TASK DESCRIPTION —
The lines to repeat run from the one containing "By default the" through the last line of the records below; repeat them exactly and give nothing more.

(Records drawn from a dataset)

BEGIN

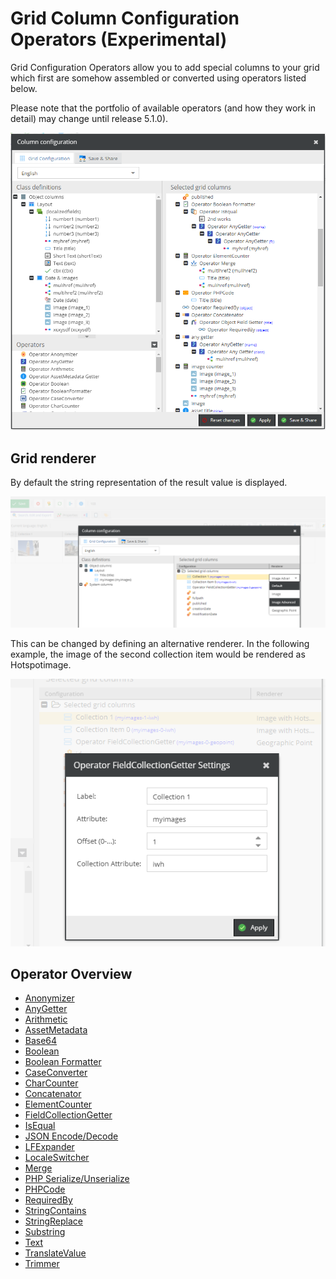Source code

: # Grid Column Configuration Operators (Experimental)

Grid Configuration Operators allow you to add special columns to your grid which first are somehow assembled or converted using operators listed below.

Please note that the portfolio of available operators (and how they work in detail) may change until release 5.1.0).

![Configurator Button](../../img/gridconfig/operator_overview.png)

## Grid renderer

By default the string representation of the result value is displayed. 

![Render example 1](../../img/gridconfig/gridrenderer1.png)

This can be changed by defining an alternative renderer. In the following example, the image of the second collection item would be rendered as Hotspotimage.

![Render example 2](../../img/gridconfig/gridrenderer2.png)

## Operator Overview

* [Anonymizer](./Operators/01_Anonymizer.md) 
* [AnyGetter](./Operators/02_AnyGetter.md)
* [Arithmetic](./Operators/03_Arithmethic.md)
* [AssetMetadata](./Operators/04_AssetMetadataGetter.md)
* [Base64](./Operators/04a_Base64.md)
* [Boolean](./Operators/05_Boolean.md)
* [Boolean Formatter](./Operators/06_BooleanFormatter.md)
* [CaseConverter](./Operators/07_CaseConverter.md)
* [CharCounter](./Operators/08_CharCounter.md)
* [Concatenator](./Operators/09_Concatenator.md)
* [ElementCounter](./Operators/10_ElementCounter.md)
* [FieldCollectionGetter](./Operators/11_FieldCollectionGetter.md)
* [IsEqual](./Operators/12_IsEqual.md)
* [JSON Encode/Decode](./Operators/13_JSON.md)
* [LFExpander](./Operators/14_LFExpander.md)
* [LocaleSwitcher](./Operators/15_LocaleSwitcher.md)
* [Merge](./Operators/16_Merge.md)
* [PHP Serialize/Unserialize](./Operators/17_PHP.md)
* [PHPCode](./Operators/18_PHPCode.md)
* [RequiredBy](./Operators/19_RequiredBy.md)
* [StringContains](./Operators/20_StringContains.md)
* [StringReplace](./Operators/21_StringReplace.md)
* [Substring](./Operators/22_Substring.md)
* [Text](./Operators/23_Text.md)
* [TranslateValue](./Operators/24_TranslateValue.md)
* [Trimmer](./Operators/25_Trimmer.md)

END

SOLUTION TO THIS TASK —
By default the string representation of the result value is displayed. 

![Render example 1](../../img/gridconfig/gridrenderer1.png)

This can be changed by defining an alternative renderer. In the following example, the image of the second collection item would be rendered as Hotspotimage.

![Render example 2](../../img/gridconfig/gridrenderer2.png)

## Operator Overview

* [Anonymizer](./Operators/01_Anonymizer.md) 
* [AnyGetter](./Operators/02_AnyGetter.md)
* [Arithmetic](./Operators/03_Arithmethic.md)
* [AssetMetadata](./Operators/04_AssetMetadataGetter.md)
* [Base64](./Operators/04a_Base64.md)
* [Boolean](./Operators/05_Boolean.md)
* [Boolean Formatter](./Operators/06_BooleanFormatter.md)
* [CaseConverter](./Operators/07_CaseConverter.md)
* [CharCounter](./Operators/08_CharCounter.md)
* [Concatenator](./Operators/09_Concatenator.md)
* [ElementCounter](./Operators/10_ElementCounter.md)
* [FieldCollectionGetter](./Operators/11_FieldCollectionGetter.md)
* [IsEqual](./Operators/12_IsEqual.md)
* [JSON Encode/Decode](./Operators/13_JSON.md)
* [LFExpander](./Operators/14_LFExpander.md)
* [LocaleSwitcher](./Operators/15_LocaleSwitcher.md)
* [Merge](./Operators/16_Merge.md)
* [PHP Serialize/Unserialize](./Operators/17_PHP.md)
* [PHPCode](./Operators/18_PHPCode.md)
* [RequiredBy](./Operators/19_RequiredBy.md)
* [StringContains](./Operators/20_StringContains.md)
* [StringReplace](./Operators/21_StringReplace.md)
* [Substring](./Operators/22_Substring.md)
* [Text](./Operators/23_Text.md)
* [TranslateValue](./Operators/24_TranslateValue.md)
* [Trimmer](./Operators/25_Trimmer.md)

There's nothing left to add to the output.